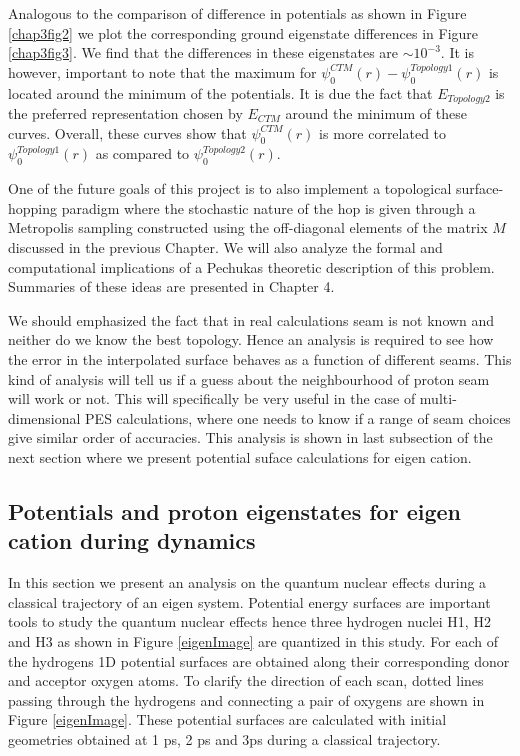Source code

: Analogous to the comparison of difference in potentials as shown in Figure \ref{chap3fig2} we plot the corresponding
ground eigenstate differences in Figure \ref{chap3fig3}. We find that the differences in these eigenstates are
$\sim 10^{-3}$. It is however, important to note that the maximum for
$\psi_{0}^{CTM}(r)-\psi_{0}^{Topology1}(r)$ is located around the minimum of the potentials. It is due the fact that
$E_{Topology2}$ is the preferred representation chosen by $E_{CTM}$ around the minimum of these curves. Overall, these
curves show that $\psi_{0}^{CTM}(r)$ is more correlated to $\psi_{0}^{Topology1}(r)$ as compared to
$\psi_{0}^{Topology2}(r)$.

One of the future goals of this project is to also implement a topological surface-hopping
paradigm where the stochastic nature of the hop is given through a Metropolis sampling
constructed using the off-diagonal elements of the matrix $M$ discussed in the previous Chapter.
We will also analyze the formal and computational implications of a Pechukas theoretic
description of this problem. Summaries of these ideas are presented in Chapter 4.

We should emphasized the fact that in real calculations seam is not known and neither do we know
the best topology. Hence an analysis is required to see how the error in the interpolated surface behaves as a
function of different seams. This kind of analysis will tell us if a guess about the neighbourhood of
proton seam will work or not. This will specifically be very useful in the case of multi-dimensional PES
calculations, where one needs to know if a range of seam choices give similar order of accuracies. This analysis
is shown in last subsection of the next section where we present potential suface calculations for eigen cation.

\subsection{Potentials and proton eigenstates for eigen cation during dynamics}
{\label {eigenResults}}
In this section we present an analysis on the quantum nuclear effects during a classical trajectory of an eigen system.
Potential energy surfaces are important tools to study the quantum nuclear effects hence three hydrogen nuclei H1, H2
and H3 as shown in Figure \ref{eigenImage} are quantized in this study. For each of the hydrogens 1D potential surfaces
are obtained along their corresponding donor and acceptor oxygen atoms. To clarify the direction of each scan, dotted
lines passing through the hydrogens and connecting a pair of oxygens are shown in Figure \ref{eigenImage}. These
potential surfaces are calculated with initial geometries obtained at 1 ps, 2 ps and 3ps during a classical
trajectory.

***

▶ _What you need to do_
Could you set down, word for word, only the lines above from the line with "due the fact that" to the line with "the best topology.", including both?

▶ _Response area_
$\psi_{0}^{CTM}(r)-\psi_{0}^{Topology1}(r)$ is located around the minimum of the potentials. It is due the fact that
$E_{Topology2}$ is the preferred representation chosen by $E_{CTM}$ around the minimum of these curves. Overall, these
curves show that $\psi_{0}^{CTM}(r)$ is more correlated to $\psi_{0}^{Topology1}(r)$ as compared to
$\psi_{0}^{Topology2}(r)$.

One of the future goals of this project is to also implement a topological surface-hopping
paradigm where the stochastic nature of the hop is given through a Metropolis sampling
constructed using the off-diagonal elements of the matrix $M$ discussed in the previous Chapter.
We will also analyze the formal and computational implications of a Pechukas theoretic
description of this problem. Summaries of these ideas are presented in Chapter 4.

We should emphasized the fact that in real calculations seam is not known and neither do we know
the best topology. Hence an analysis is required to see how the error in the interpolated surface behaves as a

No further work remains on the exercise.